**Exercise objective**
In the data below, locate each line with the word "RESTful" and list it.

——————

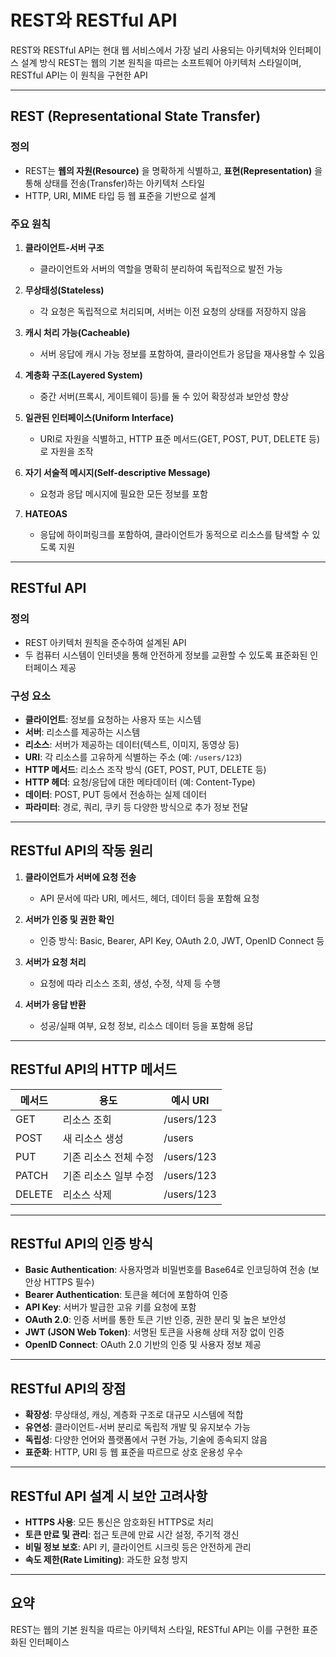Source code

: # REST와 RESTful API

REST와 RESTful API는 현대 웹 서비스에서 가장 널리 사용되는 아키텍처와 인터페이스 설계 방식
REST는 웹의 기본 원칙을 따르는 소프트웨어 아키텍처 스타일이며, RESTful API는 이 원칙을 구현한 API

---

## REST (Representational State Transfer)

### **정의**
- REST는 **웹의 자원(Resource)** 을 명확하게 식별하고, **표현(Representation)** 을 통해 상태를 전송(Transfer)하는 아키텍처 스타일
- HTTP, URI, MIME 타입 등 웹 표준을 기반으로 설계

### **주요 원칙**
1. **클라이언트-서버 구조**  
   - 클라이언트와 서버의 역할을 명확히 분리하여 독립적으로 발전 가능

2. **무상태성(Stateless)**  
   - 각 요청은 독립적으로 처리되며, 서버는 이전 요청의 상태를 저장하지 않음

3. **캐시 처리 가능(Cacheable)**  
   - 서버 응답에 캐시 가능 정보를 포함하여, 클라이언트가 응답을 재사용할 수 있음

4. **계층화 구조(Layered System)**  
   - 중간 서버(프록시, 게이트웨이 등)를 둘 수 있어 확장성과 보안성 향상

5. **일관된 인터페이스(Uniform Interface)**  
   - URI로 자원을 식별하고, HTTP 표준 메서드(GET, POST, PUT, DELETE 등)로 자원을 조작

6. **자기 서술적 메시지(Self-descriptive Message)**  
   - 요청과 응답 메시지에 필요한 모든 정보를 포함

7. **HATEOAS**  
   - 응답에 하이퍼링크를 포함하여, 클라이언트가 동적으로 리소스를 탐색할 수 있도록 지원

---

## RESTful API

### **정의**
- REST 아키텍처 원칙을 준수하여 설계된 API
- 두 컴퓨터 시스템이 인터넷을 통해 안전하게 정보를 교환할 수 있도록 표준화된 인터페이스 제공

### **구성 요소**
- **클라이언트**: 정보를 요청하는 사용자 또는 시스템
- **서버**: 리소스를 제공하는 시스템
- **리소스**: 서버가 제공하는 데이터(텍스트, 이미지, 동영상 등)
- **URI**: 각 리소스를 고유하게 식별하는 주소 (예: `/users/123`)
- **HTTP 메서드**: 리소스 조작 방식 (GET, POST, PUT, DELETE 등)
- **HTTP 헤더**: 요청/응답에 대한 메타데이터 (예: Content-Type)
- **데이터**: POST, PUT 등에서 전송하는 실제 데이터
- **파라미터**: 경로, 쿼리, 쿠키 등 다양한 방식으로 추가 정보 전달

---

## RESTful API의 작동 원리

1. **클라이언트가 서버에 요청 전송**  
   - API 문서에 따라 URI, 메서드, 헤더, 데이터 등을 포함해 요청

2. **서버가 인증 및 권한 확인**  
   - 인증 방식: Basic, Bearer, API Key, OAuth 2.0, JWT, OpenID Connect 등

3. **서버가 요청 처리**  
   - 요청에 따라 리소스 조회, 생성, 수정, 삭제 등 수행

4. **서버가 응답 반환**  
   - 성공/실패 여부, 요청 정보, 리소스 데이터 등을 포함해 응답

---

## RESTful API의 HTTP 메서드

| 메서드   | 용도                | 예시 URI                |
|----------|---------------------|-------------------------|
| GET      | 리소스 조회         | /users/123              |
| POST     | 새 리소스 생성      | /users                  |
| PUT      | 기존 리소스 전체 수정| /users/123              |
| PATCH    | 기존 리소스 일부 수정| /users/123              |
| DELETE   | 리소스 삭제         | /users/123              |

---

## RESTful API의 인증 방식

- **Basic Authentication**: 사용자명과 비밀번호를 Base64로 인코딩하여 전송 (보안상 HTTPS 필수)
- **Bearer Authentication**: 토큰을 헤더에 포함하여 인증
- **API Key**: 서버가 발급한 고유 키를 요청에 포함
- **OAuth 2.0**: 인증 서버를 통한 토큰 기반 인증, 권한 분리 및 높은 보안성
- **JWT (JSON Web Token)**: 서명된 토큰을 사용해 상태 저장 없이 인증
- **OpenID Connect**: OAuth 2.0 기반의 인증 및 사용자 정보 제공

---

## RESTful API의 장점

- **확장성**: 무상태성, 캐싱, 계층화 구조로 대규모 시스템에 적합
- **유연성**: 클라이언트-서버 분리로 독립적 개발 및 유지보수 가능
- **독립성**: 다양한 언어와 플랫폼에서 구현 가능, 기술에 종속되지 않음
- **표준화**: HTTP, URI 등 웹 표준을 따르므로 상호 운용성 우수

---

## RESTful API 설계 시 보안 고려사항

- **HTTPS 사용**: 모든 통신은 암호화된 HTTPS로 처리
- **토큰 만료 및 관리**: 접근 토큰에 만료 시간 설정, 주기적 갱신
- **비밀 정보 보호**: API 키, 클라이언트 시크릿 등은 안전하게 관리
- **속도 제한(Rate Limiting)**: 과도한 요청 방지

---

## 요약

REST는 웹의 기본 원칙을 따르는 아키텍처 스타일, RESTful API는 이를 구현한 표준화된 인터페이스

——————

**Answer to this exercise**
: # REST와 RESTful API
REST와 RESTful API는 현대 웹 서비스에서 가장 널리 사용되는 아키텍처와 인터페이스 설계 방식
REST는 웹의 기본 원칙을 따르는 소프트웨어 아키텍처 스타일이며, RESTful API는 이 원칙을 구현한 API
## RESTful API
## RESTful API의 작동 원리
## RESTful API의 HTTP 메서드
## RESTful API의 인증 방식
## RESTful API의 장점
## RESTful API 설계 시 보안 고려사항
REST는 웹의 기본 원칙을 따르는 아키텍처 스타일, RESTful API는 이를 구현한 표준화된 인터페이스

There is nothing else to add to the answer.